Lack of lymphoid cell apoptosis in the pathogenesis of tonsillar hypertrophy as compared to recurrent tonsillitis.

Abstract

The pathogenic mechanism of tonsillar hypertrophy is unknown and lacks a proper infectious or immunological explanation. Epidemiological studies point to polluted environments as the main cause of tonsillar hypertrophy in the adaptation of the juvenile organism. Tonsils and adenoids of 67 children aged 2-16 years (mean 5.9 years) were divided into three groups: recurrent tonsillitis (n = 21), recurrent tonsillitis with tonsillar hypertrophy (n = 21) and tonsillar hypertrophy without history of tonsillitis (n = 25). The following biological markers were studied: anti-streptolysin O antibody and anti-deoxy ribonuclease B antibody serology, microbiology and cell count of granulocytes in tonsils and adenoids as well as lymphocyte subsets and "ex vivo" endonuclease activity in tonsils. Anti-streptolysin O antibody and anti-deoxyribonuclease B antibody titres were significantly raised in recurrent tonsillitis.
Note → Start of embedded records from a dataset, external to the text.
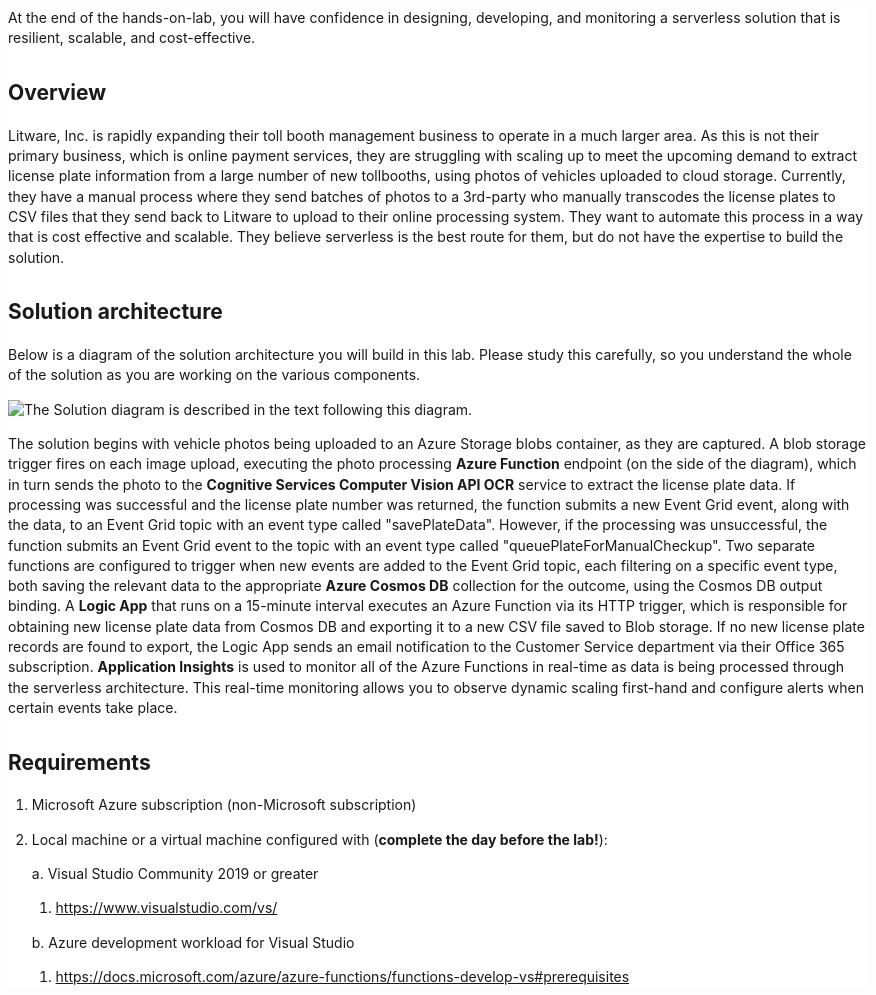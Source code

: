 At the end of the hands-on-lab, you will have confidence in designing, developing, and monitoring a serverless solution that is resilient, scalable, and cost-effective.

## Overview

Litware, Inc. is rapidly expanding their toll booth management business to operate in a much larger area. As this is not their primary business, which is online payment services, they are struggling with scaling up to meet the upcoming demand to extract license plate information from a large number of new tollbooths, using photos of vehicles uploaded to cloud storage. Currently, they have a manual process where they send batches of photos to a 3rd-party who manually transcodes the license plates to CSV files that they send back to Litware to upload to their online processing system. They want to automate this process in a way that is cost effective and scalable. They believe serverless is the best route for them, but do not have the expertise to build the solution.

## Solution architecture

Below is a diagram of the solution architecture you will build in this lab. Please study this carefully, so you understand the whole of the solution as you are working on the various components.

![The Solution diagram is described in the text following this diagram.](images/Hands-onlabstep-by-step-Serverlessarchitectureimages/media/image2.png 'Solution diagram')

The solution begins with vehicle photos being uploaded to an Azure Storage blobs container, as they are captured. A blob storage trigger fires on each image upload, executing the photo processing **Azure Function** endpoint (on the side of the diagram), which in turn sends the photo to the **Cognitive Services Computer Vision API OCR** service to extract the license plate data. If processing was successful and the license plate number was returned, the function submits a new Event Grid event, along with the data, to an Event Grid topic with an event type called "savePlateData". However, if the processing was unsuccessful, the function submits an Event Grid event to the topic with an event type called "queuePlateForManualCheckup". Two separate functions are configured to trigger when new events are added to the Event Grid topic, each filtering on a specific event type, both saving the relevant data to the appropriate **Azure Cosmos DB** collection for the outcome, using the Cosmos DB output binding. A **Logic App** that runs on a 15-minute interval executes an Azure Function via its HTTP trigger, which is responsible for obtaining new license plate data from Cosmos DB and exporting it to a new CSV file saved to Blob storage. If no new license plate records are found to export, the Logic App sends an email notification to the Customer Service department via their Office 365 subscription. **Application Insights** is used to monitor all of the Azure Functions in real-time as data is being processed through the serverless architecture. This real-time monitoring allows you to observe dynamic scaling first-hand and configure alerts when certain events take place.

## Requirements

1.  Microsoft Azure subscription (non-Microsoft subscription)

2.  Local machine or a virtual machine configured with (**complete the day before the lab!**):

    a. Visual Studio Community 2019 or greater

    1.  <https://www.visualstudio.com/vs/>

    b. Azure development workload for Visual Studio

    1.  <https://docs.microsoft.com/azure/azure-functions/functions-develop-vs#prerequisites>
Positive bacterial cultures for Streptococcus pyogenes were rare in cases of tonsillar hypertrophy. T-lymphocytes counts were lower and the proportion of basophils was higher in hypertrophic tonsils than in recurrent tonsillitis. Two parameters of apoptosis were studied; the activation of endonuclease, inducing breakdown of DNA resulting in cell death, and the sensitivity to thapsigargin, known to trigger the cleavage of DNA by apoptotic endonuclease. In children with tonsillar hypertrophy both parameters were decreased contrasting with those with recurrent tonsillitis where apoptosis is increased. It may be speculated that the increase of basophils in children with tonsillar hypertrophy results in increased release of interleukin-4, which could prevent lymphoid apoptosis and lead to cell proliferation in tonsillar tissue. Whereas recurrent tonsillitis is characterised by apoptotic death of lymphoid tissue, tonsillar hypertrophy is caused by environmental pollution agents that trigger the chronic inflammatory process without apoptotic cell death.